▶ Your task:
For the entries that follow, give the number of lines holding the string "Hogwild" and nothing more.

▶ Rendered images with source text:
++++++
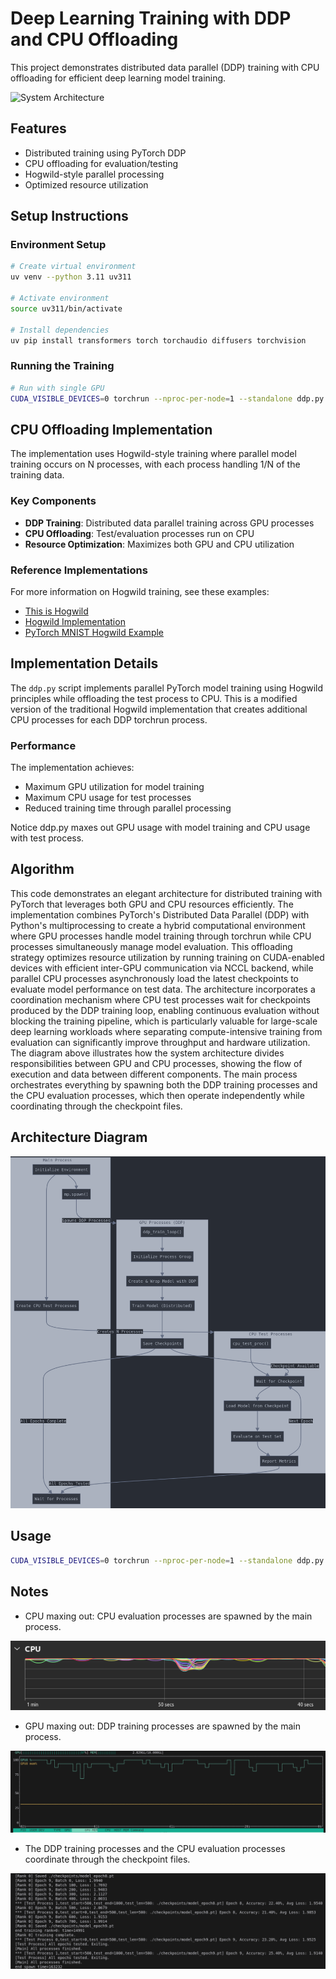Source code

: # Deep Learning Training with DDP and CPU Offloading

This project demonstrates distributed data parallel (DDP) training with CPU offloading for efficient deep learning model training.

![System Architecture](./images/system_architecture.png)

## Features
- Distributed training using PyTorch DDP
- CPU offloading for evaluation/testing
- Hogwild-style parallel processing
- Optimized resource utilization

## Setup Instructions

### Environment Setup
```bash
# Create virtual environment
uv venv --python 3.11 uv311

# Activate environment
source uv311/bin/activate

# Install dependencies
uv pip install transformers torch torchaudio diffusers torchvision
```

### Running the Training
```bash
# Run with single GPU
CUDA_VISIBLE_DEVICES=0 torchrun --nproc-per-node=1 --standalone ddp.py
```



## CPU Offloading Implementation

The implementation uses Hogwild-style training where parallel model training occurs on N processes, with each process handling 1/N of the training data.

### Key Components
- **DDP Training**: Distributed data parallel training across GPU processes
- **CPU Offloading**: Test/evaluation processes run on CPU
- **Resource Optimization**: Maximizes both GPU and CPU utilization


### Reference Implementations
For more information on Hogwild training, see these examples:
- [This is Hogwild](https://towardsdatascience.com/this-is-hogwild-7cc80cd9b944)
- [Hogwild Implementation](https://github.com/wenig/hogwild/blob/master/index.py)
- [PyTorch MNIST Hogwild Example](https://github.com/pytorch/examples/blob/main/mnist_hogwild/main.py)

## Implementation Details

The `ddp.py` script implements parallel PyTorch model training using Hogwild principles while offloading the test process to CPU. This is a modified version of the traditional Hogwild implementation that creates additional CPU processes for each DDP torchrun process.

### Performance
The implementation achieves:
- Maximum GPU utilization for model training
- Maximum CPU usage for test processes
- Reduced training time through parallel processing

Notice ddp.py maxes out GPU usage with model training and CPU usage with test process.

## Algorithm

This code demonstrates an elegant architecture for distributed training with PyTorch that leverages both GPU and CPU resources efficiently. The implementation combines PyTorch's Distributed Data Parallel (DDP) with Python's multiprocessing to create a hybrid computational environment where GPU processes handle model training through torchrun while CPU processes simultaneously manage model evaluation. This offloading strategy optimizes resource utilization by running training on CUDA-enabled devices with efficient inter-GPU communication via NCCL backend, while parallel CPU processes asynchronously load the latest checkpoints to evaluate model performance on test data. The architecture incorporates a coordination mechanism where CPU test processes wait for checkpoints produced by the DDP training loop, enabling continuous evaluation without blocking the training pipeline, which is particularly valuable for large-scale deep learning workloads where separating compute-intensive training from evaluation can significantly improve throughput and hardware utilization.
The diagram above illustrates how the system architecture divides responsibilities between GPU and CPU processes, showing the flow of execution and data between different components. The main process orchestrates everything by spawning both the DDP training processes and the CPU evaluation processes, which then operate independently while coordinating through the checkpoint files.

## Architecture Diagram

![System Architecture](./images/ddp_mp_diagram.png)

## Usage

```bash
CUDA_VISIBLE_DEVICES=0 torchrun --nproc-per-node=1 --standalone ddp.py
```

## Notes

- CPU maxing out: CPU evaluation processes are spawned by the main process.

![Resource Usage](./images/cpu.png)

- GPU maxing out: DDP training processes are spawned by the main process.

![Resource Usage](./images/GPU.png)

- The DDP training processes and the CPU evaluation processes coordinate through the checkpoint files.

![Training Progress](./images/log.png)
++++++
▶ Your solution:
7